November 03, 2020
Philadelphia's Election Task Force responded to 68 complaints of reported violations at polling places Tuesday.
The task force, created by the District Attorney's Office, had peacefully resolved all but one of them by the end of the night, according to the D.A.'s Office.
Most of the complaints were related to allegations of interference or electioneering. The other allegations included construction blocking the entrance to a polling location.
Task force prosecutors resolved complaints by phone or by investigating the incidents at polling places. Several follow-up investigations will need to be carried out.
Some allegations were determined to be unfounded.
The Election Task Force, which is headed by District Attorney Larry Krasner, believed the unfounded complaints could be attributed to "misinformation being shared on social media."
The D.A.'s Office tweeted about one of the incidents – a reported violation at a polling place in Northeast Philadelphia – on Tuesday morning. The allegation arose over social media when a Twitter user posted a picture of the outside of one Philly polling place.
Members of our Election Task Force have investigated this allegation. This polling place is located in an interior room and the sign in question is further than 10 feet from it. This tweet is deliberately deceptive. #PhillyVotes #Election2020 https://t.co/szKgxoigVm— Philadelphia DAO (@philadao) November 3, 2020
"Members of our Election Task Force have investigated this allegation," the office said in a tweet. "This polling place is located in an interior room and the sign in question is further than 10 feet from it. This tweet is deliberately deceptive."
The photo regarded a violation of campaign signage rules.
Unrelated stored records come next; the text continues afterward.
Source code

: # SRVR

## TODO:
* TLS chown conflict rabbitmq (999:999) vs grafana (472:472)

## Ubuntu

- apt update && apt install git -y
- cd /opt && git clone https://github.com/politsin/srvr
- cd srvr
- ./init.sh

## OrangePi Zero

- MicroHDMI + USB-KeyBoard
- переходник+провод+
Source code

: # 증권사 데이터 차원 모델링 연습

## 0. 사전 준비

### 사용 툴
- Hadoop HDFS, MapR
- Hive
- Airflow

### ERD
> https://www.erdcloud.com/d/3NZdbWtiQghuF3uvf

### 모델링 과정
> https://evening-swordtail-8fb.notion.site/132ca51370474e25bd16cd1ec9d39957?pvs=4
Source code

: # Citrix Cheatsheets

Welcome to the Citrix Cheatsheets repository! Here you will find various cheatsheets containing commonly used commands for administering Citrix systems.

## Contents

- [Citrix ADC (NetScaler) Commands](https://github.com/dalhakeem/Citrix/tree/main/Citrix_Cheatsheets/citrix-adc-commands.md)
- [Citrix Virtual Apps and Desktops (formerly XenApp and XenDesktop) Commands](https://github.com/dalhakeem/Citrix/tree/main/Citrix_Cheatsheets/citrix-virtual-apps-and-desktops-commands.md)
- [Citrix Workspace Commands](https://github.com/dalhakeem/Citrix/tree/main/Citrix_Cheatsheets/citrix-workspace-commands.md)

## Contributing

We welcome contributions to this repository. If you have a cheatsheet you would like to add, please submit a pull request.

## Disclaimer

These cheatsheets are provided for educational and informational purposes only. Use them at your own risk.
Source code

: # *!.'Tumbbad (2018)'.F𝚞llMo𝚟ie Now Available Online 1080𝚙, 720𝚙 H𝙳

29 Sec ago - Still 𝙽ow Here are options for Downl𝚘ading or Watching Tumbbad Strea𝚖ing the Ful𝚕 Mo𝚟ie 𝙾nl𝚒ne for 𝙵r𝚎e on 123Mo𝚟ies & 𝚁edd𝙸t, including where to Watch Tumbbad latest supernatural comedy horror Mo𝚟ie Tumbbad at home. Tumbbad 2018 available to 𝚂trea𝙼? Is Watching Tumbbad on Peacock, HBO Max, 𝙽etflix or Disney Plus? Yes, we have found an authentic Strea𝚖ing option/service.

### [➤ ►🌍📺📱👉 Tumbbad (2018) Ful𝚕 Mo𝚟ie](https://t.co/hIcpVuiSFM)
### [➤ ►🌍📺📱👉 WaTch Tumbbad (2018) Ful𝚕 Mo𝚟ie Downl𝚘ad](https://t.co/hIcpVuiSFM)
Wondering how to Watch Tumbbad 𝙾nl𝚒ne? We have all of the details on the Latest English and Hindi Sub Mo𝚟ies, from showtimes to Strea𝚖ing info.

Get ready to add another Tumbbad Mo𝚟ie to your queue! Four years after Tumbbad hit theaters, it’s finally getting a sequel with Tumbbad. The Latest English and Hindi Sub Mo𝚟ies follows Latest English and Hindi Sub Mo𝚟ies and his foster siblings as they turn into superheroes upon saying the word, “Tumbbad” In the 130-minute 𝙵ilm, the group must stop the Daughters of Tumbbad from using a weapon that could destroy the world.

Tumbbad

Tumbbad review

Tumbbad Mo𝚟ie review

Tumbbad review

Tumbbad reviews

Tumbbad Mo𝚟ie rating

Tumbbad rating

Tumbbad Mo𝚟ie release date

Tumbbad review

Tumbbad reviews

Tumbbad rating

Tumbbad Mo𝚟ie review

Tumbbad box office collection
A Twitter user alleged that signs appeared to be posted within 10 feet of the polling place, which is illegal under Pennsylvania's Election Code.
The D.A.'s Office ultimately determined this allegation of a polling place violation to be untrue.
Philly's Election Task Force was created ahead of Election Day to respond to complaints of voter intimidation, interference or other activities that might disrupt voting. It employed more than 90 workers to investigate these complaints.
Lines of voters were spotted across Philadelphia and in its neighboring counties Tuesday. Despite the ongoing COVID-19 pandemic that was expected to complicate voting, officials predicted a healthy turnout of in-person voting in the battleground state.
Turnout at polling places added to more than 2.5 million ballots returned by Pennsylvania voters in the 2020 election. The number of residents using vote-by-mail was unprecedented, and officials have stated it could cause delayed results in vote-counting.